What are the categories whose sheaves are representable

adjoint-functorscategory-theorylimits-colimitslocally-presentable-categoriesreference-request

Let $\mathcal{A}$ be a category. The Yoneda embedding $Y : \mathcal{A} \hookrightarrow \mathrm{Hom}(\mathcal{A}^{\mathrm{op}},\mathbf{Set})$ corestricts to an embedding
$$y : \mathcal{A} \hookrightarrow \mathrm{Hom}_{\mathrm{c}}(\mathcal{A}^{\mathrm{op}},\mathbf{Set}),$$
where the subscript $\mathrm{c}$ indicates the subcategory of all continuous functors (this is just a very complicated way of saying that every representable functor is continuous). You can view them as "generalized sheaves" on $\mathcal{A}$.

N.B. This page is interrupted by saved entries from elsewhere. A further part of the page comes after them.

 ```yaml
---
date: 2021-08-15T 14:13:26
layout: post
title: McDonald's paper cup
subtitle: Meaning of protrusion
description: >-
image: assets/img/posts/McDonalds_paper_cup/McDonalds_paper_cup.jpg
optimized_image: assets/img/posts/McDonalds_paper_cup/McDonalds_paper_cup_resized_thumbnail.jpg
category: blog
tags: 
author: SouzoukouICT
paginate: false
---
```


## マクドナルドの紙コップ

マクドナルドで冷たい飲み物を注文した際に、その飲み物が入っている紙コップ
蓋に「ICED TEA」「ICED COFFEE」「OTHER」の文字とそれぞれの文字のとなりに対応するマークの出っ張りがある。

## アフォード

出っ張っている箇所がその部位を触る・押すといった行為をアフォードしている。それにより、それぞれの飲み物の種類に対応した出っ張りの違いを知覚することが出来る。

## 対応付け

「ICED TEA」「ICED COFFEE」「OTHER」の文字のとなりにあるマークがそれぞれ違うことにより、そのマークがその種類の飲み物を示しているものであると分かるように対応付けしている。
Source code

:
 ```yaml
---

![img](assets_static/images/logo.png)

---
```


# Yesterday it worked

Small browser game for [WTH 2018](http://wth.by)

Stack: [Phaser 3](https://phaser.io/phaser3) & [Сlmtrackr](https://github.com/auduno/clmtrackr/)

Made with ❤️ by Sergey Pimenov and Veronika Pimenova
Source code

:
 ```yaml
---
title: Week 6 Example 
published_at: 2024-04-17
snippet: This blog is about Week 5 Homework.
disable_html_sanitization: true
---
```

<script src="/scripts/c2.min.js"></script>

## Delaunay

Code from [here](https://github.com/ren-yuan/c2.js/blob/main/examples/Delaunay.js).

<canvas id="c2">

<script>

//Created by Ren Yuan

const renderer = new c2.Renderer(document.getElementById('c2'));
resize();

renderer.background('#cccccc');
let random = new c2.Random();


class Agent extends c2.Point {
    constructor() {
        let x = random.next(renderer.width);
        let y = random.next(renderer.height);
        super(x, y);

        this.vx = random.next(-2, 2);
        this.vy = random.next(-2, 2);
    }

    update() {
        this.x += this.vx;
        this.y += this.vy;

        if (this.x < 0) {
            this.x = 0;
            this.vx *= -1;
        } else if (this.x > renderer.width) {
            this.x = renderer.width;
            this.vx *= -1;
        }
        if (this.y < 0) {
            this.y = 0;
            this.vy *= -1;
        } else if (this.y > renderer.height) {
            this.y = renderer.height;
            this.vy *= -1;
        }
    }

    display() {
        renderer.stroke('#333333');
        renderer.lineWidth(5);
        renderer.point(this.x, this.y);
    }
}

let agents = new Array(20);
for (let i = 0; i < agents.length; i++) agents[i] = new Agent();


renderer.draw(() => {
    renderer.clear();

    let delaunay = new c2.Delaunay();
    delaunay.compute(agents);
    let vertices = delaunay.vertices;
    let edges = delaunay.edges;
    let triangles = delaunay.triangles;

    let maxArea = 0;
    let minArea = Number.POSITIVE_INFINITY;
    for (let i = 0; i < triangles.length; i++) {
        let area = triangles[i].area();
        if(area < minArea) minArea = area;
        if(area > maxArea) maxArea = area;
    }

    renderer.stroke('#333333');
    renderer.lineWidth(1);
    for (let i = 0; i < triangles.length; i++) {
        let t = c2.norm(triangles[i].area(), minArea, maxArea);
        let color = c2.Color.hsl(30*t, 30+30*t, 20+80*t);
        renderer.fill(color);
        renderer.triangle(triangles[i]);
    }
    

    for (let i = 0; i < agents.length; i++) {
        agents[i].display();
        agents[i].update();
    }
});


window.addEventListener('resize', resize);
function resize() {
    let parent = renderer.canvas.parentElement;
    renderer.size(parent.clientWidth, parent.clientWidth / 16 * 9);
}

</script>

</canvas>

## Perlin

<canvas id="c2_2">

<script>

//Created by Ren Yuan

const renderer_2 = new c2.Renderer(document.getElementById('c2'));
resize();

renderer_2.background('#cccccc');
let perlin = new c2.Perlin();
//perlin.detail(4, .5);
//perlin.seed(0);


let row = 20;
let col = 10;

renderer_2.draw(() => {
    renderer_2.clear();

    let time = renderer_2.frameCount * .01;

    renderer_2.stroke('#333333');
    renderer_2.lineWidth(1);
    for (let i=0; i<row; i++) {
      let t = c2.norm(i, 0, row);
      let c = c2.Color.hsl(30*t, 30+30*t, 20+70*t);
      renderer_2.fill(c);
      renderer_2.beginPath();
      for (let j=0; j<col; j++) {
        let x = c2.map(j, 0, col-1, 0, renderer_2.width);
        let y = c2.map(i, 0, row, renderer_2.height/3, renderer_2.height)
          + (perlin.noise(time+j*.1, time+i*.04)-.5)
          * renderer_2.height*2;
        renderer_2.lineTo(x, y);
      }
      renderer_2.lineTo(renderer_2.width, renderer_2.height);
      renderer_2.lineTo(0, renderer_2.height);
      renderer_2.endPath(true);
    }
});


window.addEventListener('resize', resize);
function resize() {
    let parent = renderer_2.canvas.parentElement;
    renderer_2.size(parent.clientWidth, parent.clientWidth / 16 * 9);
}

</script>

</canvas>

Question. Is there a classification of those categories $\mathcal{A}$ for which $y$ is an equivalence of categories? Is there perhaps an established name for those categories? Can you provide a reference to the literature?

Some observations:

  1. The notion of a total category is similar, but I think that it is not equivalent.
  2. Every locally presentable category has this property. This includes lots of examples, of course.
  3. More generally, if $\mathcal{A}$ has the property that every cocontinuous functor on $\mathcal{A}$ is a left adjoint (I call them SAFT-categories, but I don't know if there is a more established name), then it has this property. In fact, continuous functors $\mathcal{A}^{\mathrm{op}} \to \mathbf{Set}$ are then automatically right adjoint, thus dually correspond to left adjoints $\mathbf{Set} \to \mathcal{A}^{\mathrm{op}}$, i.e. to objects of $\mathcal{A}$.
  4. Probably this is worth a separate question, but I wonder if $\mathbf{Top}$ has this property (this is work in progress).
  5. Brown's representability theorem is the "homotopy version" of this property for the homotopy category of connected pointed CW-complexes.

Best Answer

I think my comments have turned into an answer. The property of the question is equivalent to being a "SAFT category" in the terminology of the question, a.k.a. to being "compact" in the sense of Isbell. A reference for this notion is Borger, Tholen, Wischnewsky, and Wolff, which also gives several theorems that imply that $Top$ is Isbell-compact and compares to some of the other notions listed in the question. They also show, for example, that some of these notions coincide under (co)generation hypotheses.

I believe there may be other papers of Borger which compare this notion to totality.